Среди ночи я вдруг встал. И шарил руками, выгребая мелочь из тех, из других карманов — искал деньги. Зажег лампу, на что один из Сашек, подняв сонную башку, зашипел — мол, сейчас схлопочешь, старая сука!.. Я погасил свет и продолжал искать. Это было глупо: искать в темноте отсутствующие деньги.
Утратил реальность, — объявил я себе. — Ищешь деньги на водку, когда надо искать водку, соберись с силами, пойди к людям (одно из откровений литературы, разве нет?), пойди и попроси...
И пошел: шел ночью, по бомжатнику, с его попискивающими крысами. Вьетнамцы спали. Я вновь вернулся на наш третий — самый гнусный этаж — какие-то полуодетые пропойцы, страшные морды отворяли мне с матом дверь. К одним, к другим, к третьим. И ведь помогли. Нашелся-таки озаботившийся, один из них, затюканный подонок с подбитым глазом. Проявил участие. Отыскал бутылку, шмыгая соплей. Сказал простудным голосом, сколько тебе? — а я попросил:
— Дай не жалей. Сколько можешь. Мне бы напиться, — и беззвучно заплакал.
— Случилось? — сказал-спросил он (без особой охоты услышать ответ). А я и не отвечал.
Я только мотал головой, сбрасывая с глаз слезы. Он дал, поколебавшись, мне всю бутылку, я вернулся, и, сев в постель, закутавшись в одеяло, всю ее выпил, по полстакана, чтобы и скоро, и сильно.
Зимний ветер все подвывал. (Не стихло и к ночи.) Я сидел на постели в темноте: бутылка была ноль-пять, на голодный желудок достаточно.

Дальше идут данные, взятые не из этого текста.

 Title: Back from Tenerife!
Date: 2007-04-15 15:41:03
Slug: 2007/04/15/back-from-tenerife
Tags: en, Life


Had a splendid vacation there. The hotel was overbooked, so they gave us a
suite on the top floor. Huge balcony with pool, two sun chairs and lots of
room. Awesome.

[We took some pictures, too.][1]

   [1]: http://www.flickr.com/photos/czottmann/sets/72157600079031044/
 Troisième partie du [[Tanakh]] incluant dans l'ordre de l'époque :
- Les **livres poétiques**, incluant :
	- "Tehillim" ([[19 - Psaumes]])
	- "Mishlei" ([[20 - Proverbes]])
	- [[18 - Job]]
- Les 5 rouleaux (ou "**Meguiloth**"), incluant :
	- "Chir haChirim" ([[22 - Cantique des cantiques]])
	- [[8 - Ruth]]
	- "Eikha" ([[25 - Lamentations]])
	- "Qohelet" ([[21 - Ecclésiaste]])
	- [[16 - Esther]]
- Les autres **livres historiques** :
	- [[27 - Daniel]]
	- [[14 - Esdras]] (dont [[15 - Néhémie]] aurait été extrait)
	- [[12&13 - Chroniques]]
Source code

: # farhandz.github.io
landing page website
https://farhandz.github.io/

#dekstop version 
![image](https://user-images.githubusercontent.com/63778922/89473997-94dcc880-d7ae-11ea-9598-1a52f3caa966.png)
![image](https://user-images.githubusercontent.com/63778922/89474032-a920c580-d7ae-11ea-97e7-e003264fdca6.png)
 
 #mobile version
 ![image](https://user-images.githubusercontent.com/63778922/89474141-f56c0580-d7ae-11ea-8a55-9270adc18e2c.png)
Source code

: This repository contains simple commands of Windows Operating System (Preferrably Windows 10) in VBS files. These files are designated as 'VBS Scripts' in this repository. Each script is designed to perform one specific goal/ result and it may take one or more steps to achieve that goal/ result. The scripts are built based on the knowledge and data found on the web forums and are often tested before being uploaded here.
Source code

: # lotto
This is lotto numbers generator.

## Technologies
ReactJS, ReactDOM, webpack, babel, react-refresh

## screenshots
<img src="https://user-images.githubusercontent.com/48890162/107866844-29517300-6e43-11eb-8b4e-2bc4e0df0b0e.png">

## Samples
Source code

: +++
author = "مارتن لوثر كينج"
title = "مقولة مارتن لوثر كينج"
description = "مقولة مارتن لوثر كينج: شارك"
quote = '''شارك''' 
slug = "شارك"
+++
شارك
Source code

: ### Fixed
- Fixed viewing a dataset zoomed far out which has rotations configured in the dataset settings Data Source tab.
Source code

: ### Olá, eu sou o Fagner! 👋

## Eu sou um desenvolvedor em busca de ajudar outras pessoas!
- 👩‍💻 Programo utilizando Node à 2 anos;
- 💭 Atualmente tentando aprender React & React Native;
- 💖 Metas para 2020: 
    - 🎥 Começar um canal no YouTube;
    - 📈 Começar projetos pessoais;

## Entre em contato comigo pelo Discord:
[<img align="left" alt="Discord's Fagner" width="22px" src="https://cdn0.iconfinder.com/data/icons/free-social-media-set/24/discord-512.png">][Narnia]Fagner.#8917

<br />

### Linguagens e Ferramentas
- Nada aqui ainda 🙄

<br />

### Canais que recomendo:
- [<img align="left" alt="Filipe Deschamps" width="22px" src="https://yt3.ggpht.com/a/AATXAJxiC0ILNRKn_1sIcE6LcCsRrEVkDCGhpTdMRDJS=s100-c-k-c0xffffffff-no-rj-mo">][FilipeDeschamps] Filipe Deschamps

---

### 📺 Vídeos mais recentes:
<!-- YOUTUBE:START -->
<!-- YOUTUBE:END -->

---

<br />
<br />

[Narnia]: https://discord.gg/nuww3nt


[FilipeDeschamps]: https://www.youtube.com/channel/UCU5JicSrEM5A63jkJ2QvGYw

Я еще добрался от тумбочки до своей кровати. (Помню.) Над головой уже нависал страшный обвал, а я хотел воды, выпить воды, опережающая мысль: быть ближе к воде. Мысль, нечаянно, мол, убил себя, вместо того, чтобы устроить затяжной сон. Ближе к воде... Но грохнулся не у воды, а в шаге от постели (шум падения — последнее из реальности).
Проспал я на полу, возле своей кровати, ночь, а может быть, две (плюс лишние сутки). Новым утром, проснувшись (сокомнатники спали, в окне едва забрезжило), я пополз — в прямом смысле слова — к воде. Как лежал на полу, так и пополз. До двери, открыл ее и — вперед — полз коридором, низом которого свистел ледяной сквознячок.
Поднялся по коридорной стенке, но упал — однако же вновь встал и шатко-валко вошел на общую кухню. Открыл кран, поставил табурет рядом (душа уже кричала, но я переставил табурет ближе), сел и прильнул головой к крану, к струе. Я даже вскрикивал, так утолялась жажда. Я долго пил. Потом сидел, невнятно мыча. Потом опять пил. Склонялся к крану со стонами, с кряхтеньем, с ознобистыми вскриками, помалу приходя в себя. И опять пил.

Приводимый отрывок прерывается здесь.